Fincorp smashes charity target raising £30,000 for Cystic Fibrosis Trust


Bridging lender Fincorp has raised a whopping £30,000 for the Cystic Fibrosis Trust through a combination of donations, fundraising events and sponsorship of the charity’s annual ball.

As part of its 25th anniversary year the lender pledged to support the Cystic Fibrosis Trust and has donated a minimum of £100 for every deal completed during 2013. It also sponsored the annual Cystic Fibrosis charity ball contributing to the £12,208.96 raised on the night.

And as we start the New Year, the bridging lender is thrilled to announce it has also raised £9,140 on its JustGiving page so far through donations from brokers, its investors and through direct donations.

Matthew Anderson, director at Fincorp, said: “We are proud to be able to contribute something back to society and I’m particularly pleased that we’re able to do something quite significant to support research and help for those suffering from cystic fibrosis.

“It’s a disease that affects over 9,000 people in Britain, my son being one of them. Despite this, it’s not much talked about or recognised – so I’m especially grateful to everyone who contributed via our JustGiving page and through the charity’s annual ball. It’s made a difference.”

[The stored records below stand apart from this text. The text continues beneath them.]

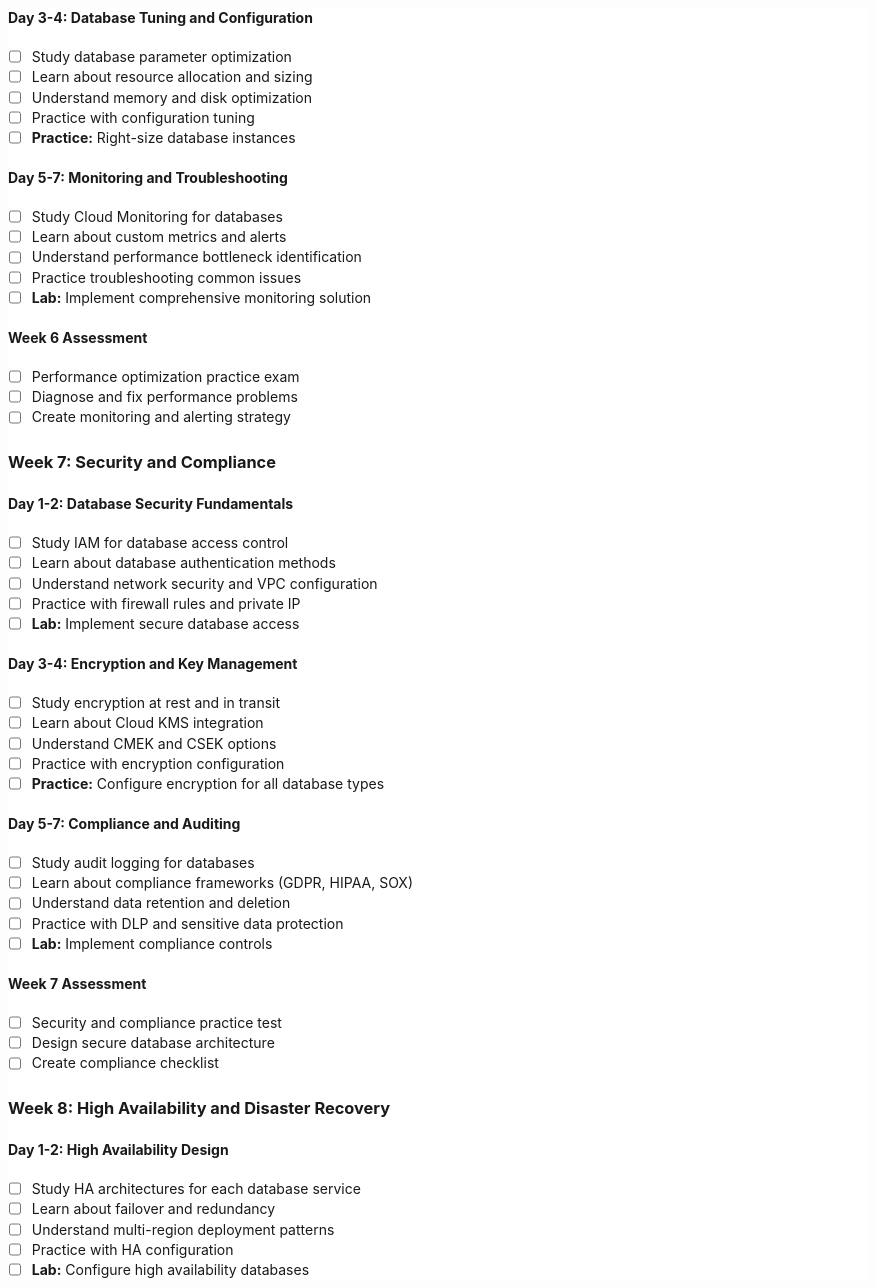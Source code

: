 #### Day 3-4: Database Tuning and Configuration
- [ ] Study database parameter optimization
- [ ] Learn about resource allocation and sizing
- [ ] Understand memory and disk optimization
- [ ] Practice with configuration tuning
- [ ] **Practice:** Right-size database instances

#### Day 5-7: Monitoring and Troubleshooting
- [ ] Study Cloud Monitoring for databases
- [ ] Learn about custom metrics and alerts
- [ ] Understand performance bottleneck identification
- [ ] Practice troubleshooting common issues
- [ ] **Lab:** Implement comprehensive monitoring solution

#### Week 6 Assessment
- [ ] Performance optimization practice exam
- [ ] Diagnose and fix performance problems
- [ ] Create monitoring and alerting strategy

### Week 7: Security and Compliance

#### Day 1-2: Database Security Fundamentals
- [ ] Study IAM for database access control
- [ ] Learn about database authentication methods
- [ ] Understand network security and VPC configuration
- [ ] Practice with firewall rules and private IP
- [ ] **Lab:** Implement secure database access

#### Day 3-4: Encryption and Key Management
- [ ] Study encryption at rest and in transit
- [ ] Learn about Cloud KMS integration
- [ ] Understand CMEK and CSEK options
- [ ] Practice with encryption configuration
- [ ] **Practice:** Configure encryption for all database types

#### Day 5-7: Compliance and Auditing
- [ ] Study audit logging for databases
- [ ] Learn about compliance frameworks (GDPR, HIPAA, SOX)
- [ ] Understand data retention and deletion
- [ ] Practice with DLP and sensitive data protection
- [ ] **Lab:** Implement compliance controls

#### Week 7 Assessment
- [ ] Security and compliance practice test
- [ ] Design secure database architecture
- [ ] Create compliance checklist

### Week 8: High Availability and Disaster Recovery

#### Day 1-2: High Availability Design
- [ ] Study HA architectures for each database service
- [ ] Learn about failover and redundancy
- [ ] Understand multi-region deployment patterns
- [ ] Practice with HA configuration
- [ ] **Lab:** Configure high availability databases

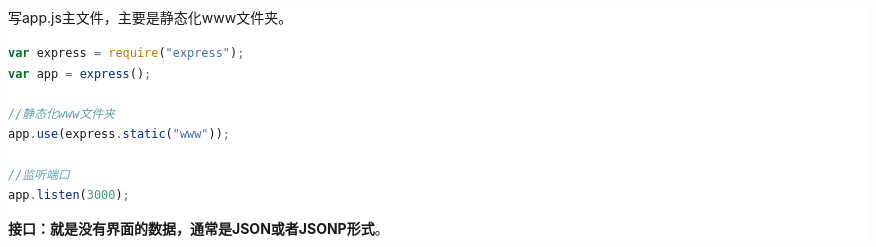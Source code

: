 写app.js主文件，主要是静态化www文件夹。

```javascript
var express = require("express");
var app = express();

//静态化www文件夹
app.use(express.static("www"));

//监听端口
app.listen(3000);
```



**接口：就是没有界面的数据，通常是JSON或者JSONP形式**。

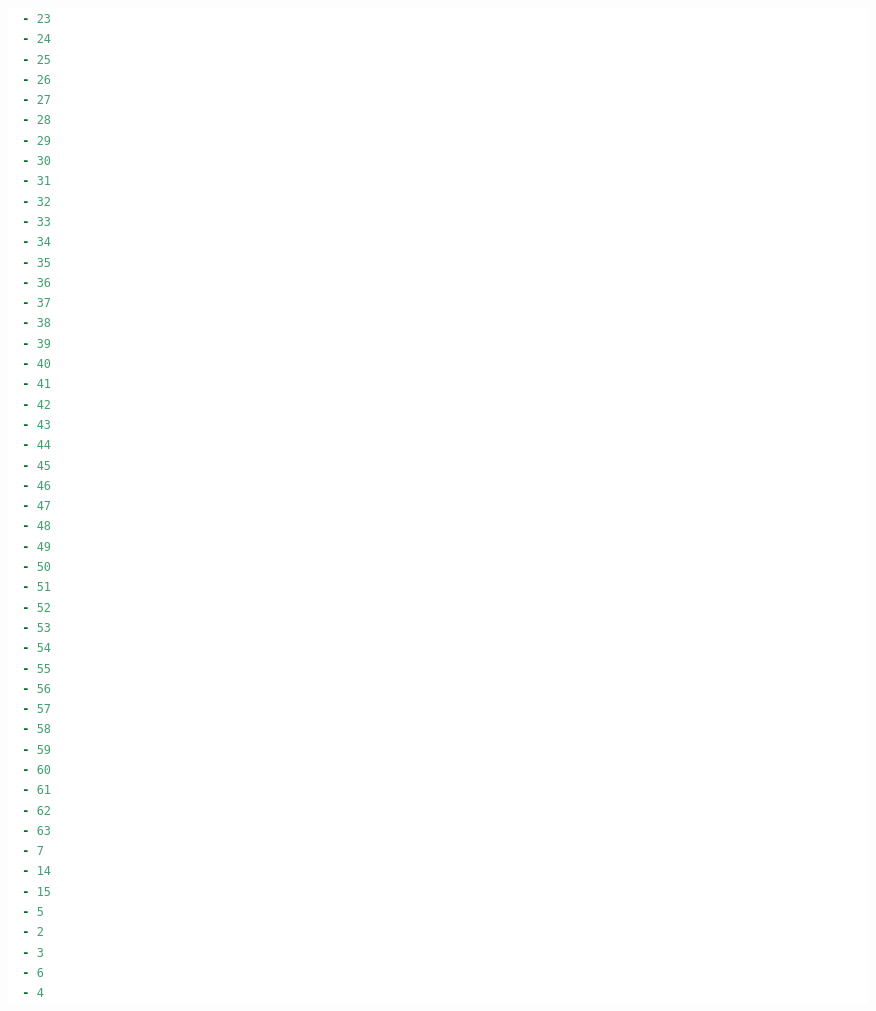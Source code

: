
 ```yaml
  - 23
  - 24
  - 25
  - 26
  - 27
  - 28
  - 29
  - 30
  - 31
  - 32
  - 33
  - 34
  - 35
  - 36
  - 37
  - 38
  - 39
  - 40
  - 41
  - 42
  - 43
  - 44
  - 45
  - 46
  - 47
  - 48
  - 49
  - 50
  - 51
  - 52
  - 53
  - 54
  - 55
  - 56
  - 57
  - 58
  - 59
  - 60
  - 61
  - 62
  - 63
  - 7
  - 14
  - 15
  - 5
  - 2
  - 3
  - 6
  - 4
```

Cystic fibrosis (CF) is the UK's most common life-threatening inherited disease affecting the internal organs. It particularly attacks the lungs and digestive system by clogging them with thick sticky mucus, making it hard to breathe and digest food.

Over 9,000 in the UK have CF and over two million people are carriers of the CF gene. If two carriers have a child, that child has a one in four chance of having cystic fibrosis. Every week, five babies are born with CF and each week, two young lives are lost to the disease.

The Cystic Fibrosis Trust actively supports excellence in research and clinical care, as well as providing practical support and advice to people with CF and their families. They are the only UK-wide charity focusing solely on CF.